→ **WHAT THE EXERCISE ASKS**
The expected output is an exact restatement of all the records.

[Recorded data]
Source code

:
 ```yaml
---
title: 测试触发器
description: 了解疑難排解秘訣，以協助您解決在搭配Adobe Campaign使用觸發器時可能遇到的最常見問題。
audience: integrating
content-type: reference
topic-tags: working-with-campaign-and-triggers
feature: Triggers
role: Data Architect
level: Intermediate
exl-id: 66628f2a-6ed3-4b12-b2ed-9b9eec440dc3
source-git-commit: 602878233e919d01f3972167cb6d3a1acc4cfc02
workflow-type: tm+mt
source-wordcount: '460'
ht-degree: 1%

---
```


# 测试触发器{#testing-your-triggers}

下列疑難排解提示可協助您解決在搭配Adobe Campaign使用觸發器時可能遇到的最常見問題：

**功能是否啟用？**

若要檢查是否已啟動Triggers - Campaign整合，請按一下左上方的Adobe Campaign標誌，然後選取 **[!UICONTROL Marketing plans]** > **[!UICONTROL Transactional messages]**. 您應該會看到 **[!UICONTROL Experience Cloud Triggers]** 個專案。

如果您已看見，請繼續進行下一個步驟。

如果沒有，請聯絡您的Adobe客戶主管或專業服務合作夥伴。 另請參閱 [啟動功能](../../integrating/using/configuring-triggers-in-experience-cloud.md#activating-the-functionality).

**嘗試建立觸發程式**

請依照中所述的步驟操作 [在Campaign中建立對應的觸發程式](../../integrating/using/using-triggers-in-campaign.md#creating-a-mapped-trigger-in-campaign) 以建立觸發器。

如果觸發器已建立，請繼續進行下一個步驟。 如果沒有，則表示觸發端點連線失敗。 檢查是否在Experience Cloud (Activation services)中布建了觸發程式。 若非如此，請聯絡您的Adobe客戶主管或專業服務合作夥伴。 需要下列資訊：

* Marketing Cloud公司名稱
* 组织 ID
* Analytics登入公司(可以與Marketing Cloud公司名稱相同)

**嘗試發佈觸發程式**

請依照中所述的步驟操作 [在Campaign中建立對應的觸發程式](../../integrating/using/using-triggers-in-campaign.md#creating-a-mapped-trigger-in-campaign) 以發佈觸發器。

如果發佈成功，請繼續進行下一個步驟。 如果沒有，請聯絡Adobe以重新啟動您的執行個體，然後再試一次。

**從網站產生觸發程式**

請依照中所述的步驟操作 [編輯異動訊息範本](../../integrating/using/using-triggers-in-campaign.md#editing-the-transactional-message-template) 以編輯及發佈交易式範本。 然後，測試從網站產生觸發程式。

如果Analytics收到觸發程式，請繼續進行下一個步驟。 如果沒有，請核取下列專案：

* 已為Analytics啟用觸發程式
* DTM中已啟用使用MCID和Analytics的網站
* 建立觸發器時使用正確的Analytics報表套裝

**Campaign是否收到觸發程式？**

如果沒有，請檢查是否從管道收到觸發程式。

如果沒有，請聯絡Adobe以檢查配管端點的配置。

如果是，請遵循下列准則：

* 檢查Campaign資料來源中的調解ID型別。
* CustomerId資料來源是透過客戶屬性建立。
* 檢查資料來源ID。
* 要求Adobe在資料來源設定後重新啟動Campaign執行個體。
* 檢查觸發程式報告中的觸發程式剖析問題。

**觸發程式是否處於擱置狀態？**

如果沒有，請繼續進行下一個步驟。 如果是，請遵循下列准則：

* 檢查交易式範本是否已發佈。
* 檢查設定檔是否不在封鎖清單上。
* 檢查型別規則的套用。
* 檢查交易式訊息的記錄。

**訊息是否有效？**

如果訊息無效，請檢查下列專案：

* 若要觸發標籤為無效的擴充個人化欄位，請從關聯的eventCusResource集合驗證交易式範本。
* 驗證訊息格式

→ **RESULT FOR THIS TASK**
Source code

:
 ```yaml
---
title: 测试触发器
description: 了解疑難排解秘訣，以協助您解決在搭配Adobe Campaign使用觸發器時可能遇到的最常見問題。
audience: integrating
content-type: reference
topic-tags: working-with-campaign-and-triggers
feature: Triggers
role: Data Architect
level: Intermediate
exl-id: 66628f2a-6ed3-4b12-b2ed-9b9eec440dc3
source-git-commit: 602878233e919d01f3972167cb6d3a1acc4cfc02
workflow-type: tm+mt
source-wordcount: '460'
ht-degree: 1%

---
```


# 测试触发器{#testing-your-triggers}

下列疑難排解提示可協助您解決在搭配Adobe Campaign使用觸發器時可能遇到的最常見問題：

**功能是否啟用？**

若要檢查是否已啟動Triggers - Campaign整合，請按一下左上方的Adobe Campaign標誌，然後選取 **[!UICONTROL Marketing plans]** > **[!UICONTROL Transactional messages]**. 您應該會看到 **[!UICONTROL Experience Cloud Triggers]** 個專案。

如果您已看見，請繼續進行下一個步驟。

如果沒有，請聯絡您的Adobe客戶主管或專業服務合作夥伴。 另請參閱 [啟動功能](../../integrating/using/configuring-triggers-in-experience-cloud.md#activating-the-functionality).

**嘗試建立觸發程式**

請依照中所述的步驟操作 [在Campaign中建立對應的觸發程式](../../integrating/using/using-triggers-in-campaign.md#creating-a-mapped-trigger-in-campaign) 以建立觸發器。

如果觸發器已建立，請繼續進行下一個步驟。 如果沒有，則表示觸發端點連線失敗。 檢查是否在Experience Cloud (Activation services)中布建了觸發程式。 若非如此，請聯絡您的Adobe客戶主管或專業服務合作夥伴。 需要下列資訊：

* Marketing Cloud公司名稱
* 组织 ID
* Analytics登入公司(可以與Marketing Cloud公司名稱相同)

**嘗試發佈觸發程式**

請依照中所述的步驟操作 [在Campaign中建立對應的觸發程式](../../integrating/using/using-triggers-in-campaign.md#creating-a-mapped-trigger-in-campaign) 以發佈觸發器。

如果發佈成功，請繼續進行下一個步驟。 如果沒有，請聯絡Adobe以重新啟動您的執行個體，然後再試一次。

**從網站產生觸發程式**

請依照中所述的步驟操作 [編輯異動訊息範本](../../integrating/using/using-triggers-in-campaign.md#editing-the-transactional-message-template) 以編輯及發佈交易式範本。 然後，測試從網站產生觸發程式。

如果Analytics收到觸發程式，請繼續進行下一個步驟。 如果沒有，請核取下列專案：

* 已為Analytics啟用觸發程式
* DTM中已啟用使用MCID和Analytics的網站
* 建立觸發器時使用正確的Analytics報表套裝

**Campaign是否收到觸發程式？**

如果沒有，請檢查是否從管道收到觸發程式。

如果沒有，請聯絡Adobe以檢查配管端點的配置。

如果是，請遵循下列准則：

* 檢查Campaign資料來源中的調解ID型別。
* CustomerId資料來源是透過客戶屬性建立。
* 檢查資料來源ID。
* 要求Adobe在資料來源設定後重新啟動Campaign執行個體。
* 檢查觸發程式報告中的觸發程式剖析問題。

**觸發程式是否處於擱置狀態？**

如果沒有，請繼續進行下一個步驟。 如果是，請遵循下列准則：

* 檢查交易式範本是否已發佈。
* 檢查設定檔是否不在封鎖清單上。
* 檢查型別規則的套用。
* 檢查交易式訊息的記錄。

**訊息是否有效？**

如果訊息無效，請檢查下列專案：

* 若要觸發標籤為無效的擴充個人化欄位，請從關聯的eventCusResource集合驗證交易式範本。
* 驗證訊息格式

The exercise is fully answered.